I’ve been enjoying Gundam AGE quite a bit since it began airing, and I think it’s a solid show (thought not without its flaws) which successfully utilizes its main premise of a battle being fought over multiple generations. The second generation hero Asemu is a far cry from his dad Flit when they were similar ages, and through hindsight it ends up highlighting what made Flit unique in the first place. As it turns out, though, Gundam AGE isn’t doing so well in the ratings, and it apparently has failed to reach the kids demographic it was trying for in the first place. At this point, it’s pretty easy to just say that the mistake was marketing to kids, that they shouldn’t have repulsed the older fanbase through the kiddier designs and the like, and that the solution is more UC (or things similar to the Universal Century stories), but I think this would be a huge mistake.

Putting aside the fact that this is not the first time that a good Gundam series has disappointed in the ratings (see Gundam X and even the original Mobile Suit Gundam) and just assuming that nothing the show does now will turn it around, the kind of risk that Sunrise took in gearing Gundam AGE towards a younger demographic is, in my opinion, the healthiest kind of failure there is.
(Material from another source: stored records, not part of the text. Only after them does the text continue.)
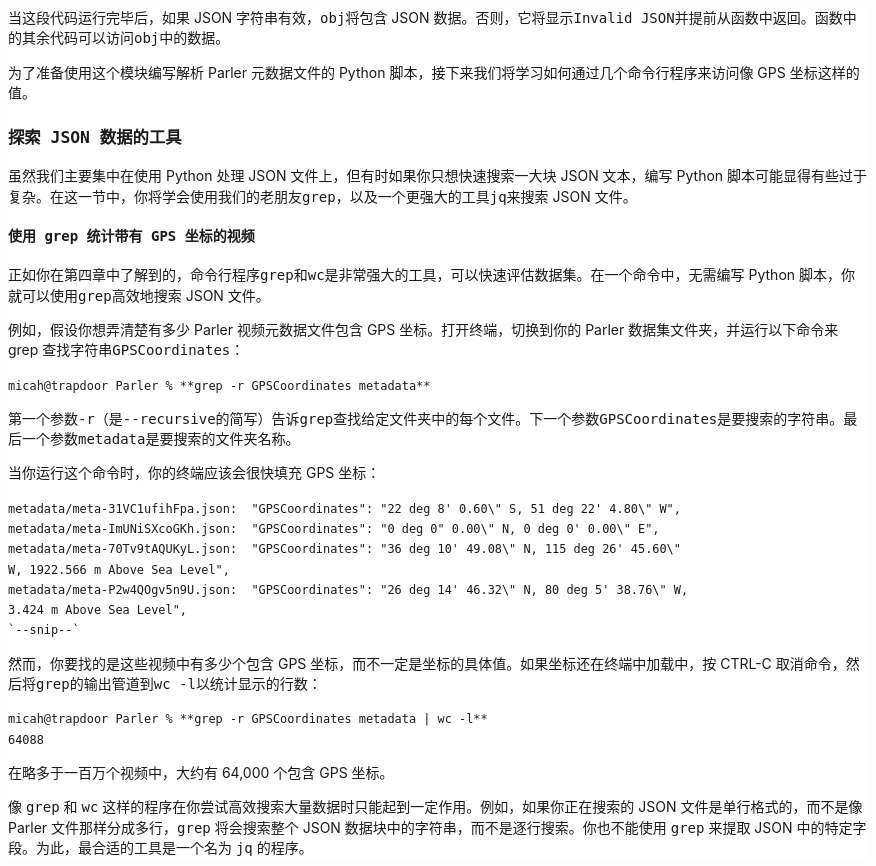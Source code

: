 当这段代码运行完毕后，如果 JSON 字符串有效，<samp class="SANS_TheSansMonoCd_W5Regular_11">obj</samp>将包含 JSON 数据。否则，它将显示<samp class="SANS_TheSansMonoCd_W5Regular_11">Invalid JSON</samp>并提前从函数中返回。函数中的其余代码可以访问<samp class="SANS_TheSansMonoCd_W5Regular_11">obj</samp>中的数据。

为了准备使用这个模块编写解析 Parler 元数据文件的 Python 脚本，接下来我们将学习如何通过几个命令行程序来访问像 GPS 坐标这样的值。

### <samp class="SANS_Futura_Std_Bold_B_11">探索 JSON 数据的工具</samp>

虽然我们主要集中在使用 Python 处理 JSON 文件上，但有时如果你只想快速搜索一大块 JSON 文本，编写 Python 脚本可能显得有些过于复杂。在这一节中，你将学会使用我们的老朋友<samp class="SANS_TheSansMonoCd_W5Regular_11">grep</samp>，以及一个更强大的工具<samp class="SANS_TheSansMonoCd_W5Regular_11">jq</samp>来搜索 JSON 文件。

#### <samp class="SANS_Futura_Std_Bold_Condensed_Oblique_BI_11">使用 grep 统计带有 GPS 坐标的视频</samp>

正如你在第四章中了解到的，命令行程序<samp class="SANS_TheSansMonoCd_W5Regular_11">grep</samp>和<samp class="SANS_TheSansMonoCd_W5Regular_11">wc</samp>是非常强大的工具，可以快速评估数据集。在一个命令中，无需编写 Python 脚本，你就可以使用<samp class="SANS_TheSansMonoCd_W5Regular_11">grep</samp>高效地搜索 JSON 文件。

例如，假设你想弄清楚有多少 Parler 视频元数据文件包含 GPS 坐标。打开终端，切换到你的 Parler 数据集文件夹，并运行以下命令来 grep 查找字符串<samp class="SANS_TheSansMonoCd_W5Regular_11">GPSCoordinates</samp>：

```
micah@trapdoor Parler % **grep -r GPSCoordinates metadata**
```

第一个参数<samp class="SANS_TheSansMonoCd_W5Regular_11">-r</samp>（是<samp class="SANS_TheSansMonoCd_W5Regular_11">--recursive</samp>的简写）告诉<samp class="SANS_TheSansMonoCd_W5Regular_11">grep</samp>查找给定文件夹中的每个文件。下一个参数<samp class="SANS_TheSansMonoCd_W5Regular_11">GPSCoordinates</samp>是要搜索的字符串。最后一个参数<samp class="SANS_TheSansMonoCd_W5Regular_11">metadata</samp>是要搜索的文件夹名称。

当你运行这个命令时，你的终端应该会很快填充 GPS 坐标：

```
metadata/meta-31VC1ufihFpa.json:  "GPSCoordinates": "22 deg 8' 0.60\" S, 51 deg 22' 4.80\" W",
metadata/meta-ImUNiSXcoGKh.json:  "GPSCoordinates": "0 deg 0" 0.00\" N, 0 deg 0' 0.00\" E",
metadata/meta-70Tv9tAQUKyL.json:  "GPSCoordinates": "36 deg 10' 49.08\" N, 115 deg 26' 45.60\"
W, 1922.566 m Above Sea Level",
metadata/meta-P2w4QOgv5n9U.json:  "GPSCoordinates": "26 deg 14' 46.32\" N, 80 deg 5' 38.76\" W,
3.424 m Above Sea Level",
`--snip--`
```

然而，你要找的是这些视频中有多少个包含 GPS 坐标，而不一定是坐标的具体值。如果坐标还在终端中加载中，按 CTRL-C 取消命令，然后将<samp class="SANS_TheSansMonoCd_W5Regular_11">grep</samp>的输出管道到<samp class="SANS_TheSansMonoCd_W5Regular_11">wc -l</samp>以统计显示的行数：

```
micah@trapdoor Parler % **grep -r GPSCoordinates metadata | wc -l**
64088
```

在略多于一百万个视频中，大约有 64,000 个包含 GPS 坐标。

像 <samp class="SANS_TheSansMonoCd_W5Regular_11">grep</samp> 和 <samp class="SANS_TheSansMonoCd_W5Regular_11">wc</samp> 这样的程序在你尝试高效搜索大量数据时只能起到一定作用。例如，如果你正在搜索的 JSON 文件是单行格式的，而不是像 Parler 文件那样分成多行，<samp class="SANS_TheSansMonoCd_W5Regular_11">grep</samp> 将会搜索整个 JSON 数据块中的字符串，而不是逐行搜索。你也不能使用 <samp class="SANS_TheSansMonoCd_W5Regular_11">grep</samp> 来提取 JSON 中的特定字段。为此，最合适的工具是一个名为 <samp class="SANS_TheSansMonoCd_W5Regular_11">jq</samp> 的程序。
Well, if you consider it in terms of profits lost I’m sure there would be some disagreements, but what I mean by healthy failure is that they didn’t have to do this, but saw that there is a potential market from a new generation far removed from the original 1979 anime, and made a concerted effort to appeal to it. It reminds me of Sunrise’s recent hit, Tiger & Bunny, because that show was a surprise hit to even Sunrise themselves, and I have to wonder if it encouraged them to take more risks. Obviously I don’t know if AGE was in planning before or after T&B, but there seems to be this general spirit of experimentation which I’d rather not see stifled because of this setback.
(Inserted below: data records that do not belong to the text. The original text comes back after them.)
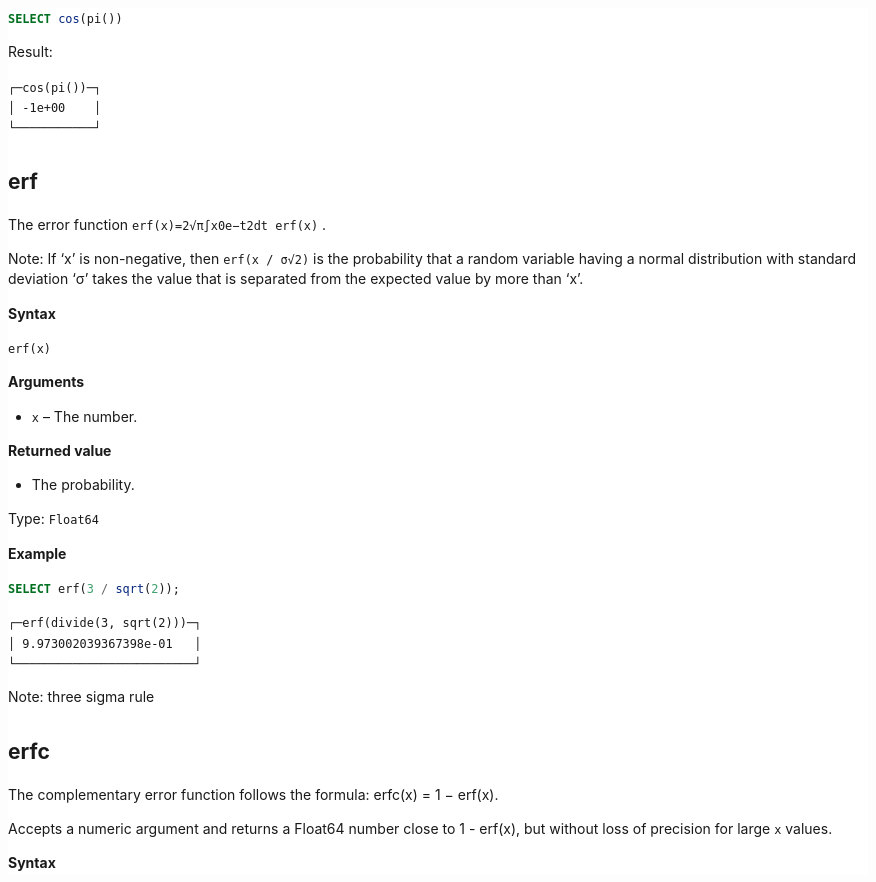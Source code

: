 
```sql
SELECT cos(pi())
```

Result:

```plain%20text
┌─cos(pi())─┐
│ -1e+00    │
└───────────┘
```

## erf

The error function `erf(x)=2√π∫x0e−t2dt erf(x)` .

Note: If ‘x’ is non-negative, then `erf(x / σ√2)` is the probability that a random variable having a normal distribution with standard deviation ‘σ’ takes the value that is separated from the expected value by more than ‘x’.


**Syntax**


```sql
erf(x)
```

**Arguments**

- `x` – The number. 

**Returned value**

- The probability. 

Type: `Float64`

**Example**


```sql
SELECT erf(3 / sqrt(2));
```

```plain%20text
┌─erf(divide(3, sqrt(2)))─┐
│ 9.973002039367398e-01   │
└─────────────────────────┘
```

Note: three sigma rule

## erfc
The complementary error function follows the formula: erfc(x) = 1 − erf(x).

Accepts a numeric argument and returns a Float64 number close to 1 - erf(x), but without loss of precision for large `x` values.

**Syntax**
When Sunrise did research into why kids weren’t getting into AGE, they arrived at the conclusion that kids these days don’t understand or know about wars and space colonies. It seems like an odd result, but assuming that this is the problem (or perhaps more accurately that modern kids don’t care about space war by default), the thing I want to point out is that there are ways to work from this information without just abandoning it entirely. If the children of Japan today are ignorant of wars and space colonies, then perhaps one of the goals of a Gundam which targets them should be to introduce those concepts  as if they were entirely new. In other words, if it’s unfamiliar, make it familiar.
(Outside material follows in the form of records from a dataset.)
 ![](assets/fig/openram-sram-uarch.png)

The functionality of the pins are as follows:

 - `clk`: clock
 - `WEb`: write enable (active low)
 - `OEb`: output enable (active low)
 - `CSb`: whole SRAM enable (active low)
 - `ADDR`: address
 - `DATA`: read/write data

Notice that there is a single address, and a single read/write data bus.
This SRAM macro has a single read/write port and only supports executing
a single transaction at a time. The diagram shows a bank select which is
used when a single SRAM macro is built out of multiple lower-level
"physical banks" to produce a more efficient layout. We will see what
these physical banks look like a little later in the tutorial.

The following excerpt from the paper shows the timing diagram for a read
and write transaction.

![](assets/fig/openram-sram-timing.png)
Perhaps an easier solution would be to just find out what the kids like and transform the premise to fit the current trends, but I don’t think the solution has to be an all-or-nothing endeavor, even if Gundam AGE may have toed the line too much. Heck, I think looking back at the previous alternate universe of G Gundam could provide some nice possibilities, not so much because of the martial arts aspect, but the premise of having Gundams from various nations each with their own special abilities, which isn’t that far off from the cast of a collectible card game/monster battle show.